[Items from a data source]
^^^^^^^^
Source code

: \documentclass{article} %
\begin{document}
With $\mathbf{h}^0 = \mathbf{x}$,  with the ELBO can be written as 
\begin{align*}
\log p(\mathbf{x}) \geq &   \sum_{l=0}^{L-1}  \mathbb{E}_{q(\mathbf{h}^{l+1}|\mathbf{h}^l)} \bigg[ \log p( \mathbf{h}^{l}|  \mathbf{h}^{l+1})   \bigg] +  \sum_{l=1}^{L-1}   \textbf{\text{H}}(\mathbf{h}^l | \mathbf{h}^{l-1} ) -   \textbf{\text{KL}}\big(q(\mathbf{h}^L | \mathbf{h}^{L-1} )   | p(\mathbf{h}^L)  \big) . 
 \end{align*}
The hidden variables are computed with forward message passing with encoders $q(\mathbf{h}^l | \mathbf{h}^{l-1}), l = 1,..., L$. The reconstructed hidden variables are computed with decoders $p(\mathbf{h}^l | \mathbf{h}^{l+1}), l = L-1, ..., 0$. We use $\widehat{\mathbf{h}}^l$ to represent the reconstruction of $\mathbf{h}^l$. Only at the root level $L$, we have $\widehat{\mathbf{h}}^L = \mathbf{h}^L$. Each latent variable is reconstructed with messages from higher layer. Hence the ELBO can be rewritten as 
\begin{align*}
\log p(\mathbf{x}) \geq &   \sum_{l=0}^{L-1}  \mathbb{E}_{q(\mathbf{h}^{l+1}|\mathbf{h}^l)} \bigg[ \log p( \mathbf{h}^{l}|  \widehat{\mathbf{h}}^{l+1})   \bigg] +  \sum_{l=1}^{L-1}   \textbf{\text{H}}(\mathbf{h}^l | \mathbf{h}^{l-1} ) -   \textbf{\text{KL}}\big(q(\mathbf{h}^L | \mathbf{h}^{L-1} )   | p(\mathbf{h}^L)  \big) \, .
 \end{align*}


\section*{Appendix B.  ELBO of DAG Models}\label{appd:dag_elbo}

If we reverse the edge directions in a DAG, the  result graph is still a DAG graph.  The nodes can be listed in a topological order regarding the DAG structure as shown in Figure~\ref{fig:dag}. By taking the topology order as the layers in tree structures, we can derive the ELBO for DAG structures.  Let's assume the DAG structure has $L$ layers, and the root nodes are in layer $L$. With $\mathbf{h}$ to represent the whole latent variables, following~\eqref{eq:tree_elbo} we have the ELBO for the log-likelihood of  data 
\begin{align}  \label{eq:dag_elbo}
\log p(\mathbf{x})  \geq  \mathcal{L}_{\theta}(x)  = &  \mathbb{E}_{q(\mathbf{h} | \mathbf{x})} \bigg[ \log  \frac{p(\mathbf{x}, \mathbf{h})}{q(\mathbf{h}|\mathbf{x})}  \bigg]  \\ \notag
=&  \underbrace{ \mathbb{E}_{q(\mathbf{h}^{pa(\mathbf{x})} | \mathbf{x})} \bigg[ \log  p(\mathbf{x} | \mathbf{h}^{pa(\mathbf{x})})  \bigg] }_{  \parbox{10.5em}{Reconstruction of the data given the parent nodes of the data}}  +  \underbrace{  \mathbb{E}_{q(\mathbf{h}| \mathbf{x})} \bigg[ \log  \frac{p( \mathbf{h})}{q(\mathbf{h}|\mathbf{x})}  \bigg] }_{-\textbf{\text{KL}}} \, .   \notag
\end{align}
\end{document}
^^^^^^^^
-- Exercise brief --
After reading the records above, transcribe them verbatim.

-- Written response --
Source code

: \documentclass{article} %
\begin{document}
With $\mathbf{h}^0 = \mathbf{x}$,  with the ELBO can be written as 
\begin{align*}
\log p(\mathbf{x}) \geq &   \sum_{l=0}^{L-1}  \mathbb{E}_{q(\mathbf{h}^{l+1}|\mathbf{h}^l)} \bigg[ \log p( \mathbf{h}^{l}|  \mathbf{h}^{l+1})   \bigg] +  \sum_{l=1}^{L-1}   \textbf{\text{H}}(\mathbf{h}^l | \mathbf{h}^{l-1} ) -   \textbf{\text{KL}}\big(q(\mathbf{h}^L | \mathbf{h}^{L-1} )   | p(\mathbf{h}^L)  \big) . 
 \end{align*}
The hidden variables are computed with forward message passing with encoders $q(\mathbf{h}^l | \mathbf{h}^{l-1}), l = 1,..., L$. The reconstructed hidden variables are computed with decoders $p(\mathbf{h}^l | \mathbf{h}^{l+1}), l = L-1, ..., 0$. We use $\widehat{\mathbf{h}}^l$ to represent the reconstruction of $\mathbf{h}^l$. Only at the root level $L$, we have $\widehat{\mathbf{h}}^L = \mathbf{h}^L$. Each latent variable is reconstructed with messages from higher layer. Hence the ELBO can be rewritten as 
\begin{align*}
\log p(\mathbf{x}) \geq &   \sum_{l=0}^{L-1}  \mathbb{E}_{q(\mathbf{h}^{l+1}|\mathbf{h}^l)} \bigg[ \log p( \mathbf{h}^{l}|  \widehat{\mathbf{h}}^{l+1})   \bigg] +  \sum_{l=1}^{L-1}   \textbf{\text{H}}(\mathbf{h}^l | \mathbf{h}^{l-1} ) -   \textbf{\text{KL}}\big(q(\mathbf{h}^L | \mathbf{h}^{L-1} )   | p(\mathbf{h}^L)  \big) \, .
 \end{align*}


\section*{Appendix B.  ELBO of DAG Models}\label{appd:dag_elbo}

If we reverse the edge directions in a DAG, the  result graph is still a DAG graph.  The nodes can be listed in a topological order regarding the DAG structure as shown in Figure~\ref{fig:dag}. By taking the topology order as the layers in tree structures, we can derive the ELBO for DAG structures.  Let's assume the DAG structure has $L$ layers, and the root nodes are in layer $L$. With $\mathbf{h}$ to represent the whole latent variables, following~\eqref{eq:tree_elbo} we have the ELBO for the log-likelihood of  data 
\begin{align}  \label{eq:dag_elbo}
\log p(\mathbf{x})  \geq  \mathcal{L}_{\theta}(x)  = &  \mathbb{E}_{q(\mathbf{h} | \mathbf{x})} \bigg[ \log  \frac{p(\mathbf{x}, \mathbf{h})}{q(\mathbf{h}|\mathbf{x})}  \bigg]  \\ \notag
=&  \underbrace{ \mathbb{E}_{q(\mathbf{h}^{pa(\mathbf{x})} | \mathbf{x})} \bigg[ \log  p(\mathbf{x} | \mathbf{h}^{pa(\mathbf{x})})  \bigg] }_{  \parbox{10.5em}{Reconstruction of the data given the parent nodes of the data}}  +  \underbrace{  \mathbb{E}_{q(\mathbf{h}| \mathbf{x})} \bigg[ \log  \frac{p( \mathbf{h})}{q(\mathbf{h}|\mathbf{x})}  \bigg] }_{-\textbf{\text{KL}}} \, .   \notag
\end{align}
\end{document}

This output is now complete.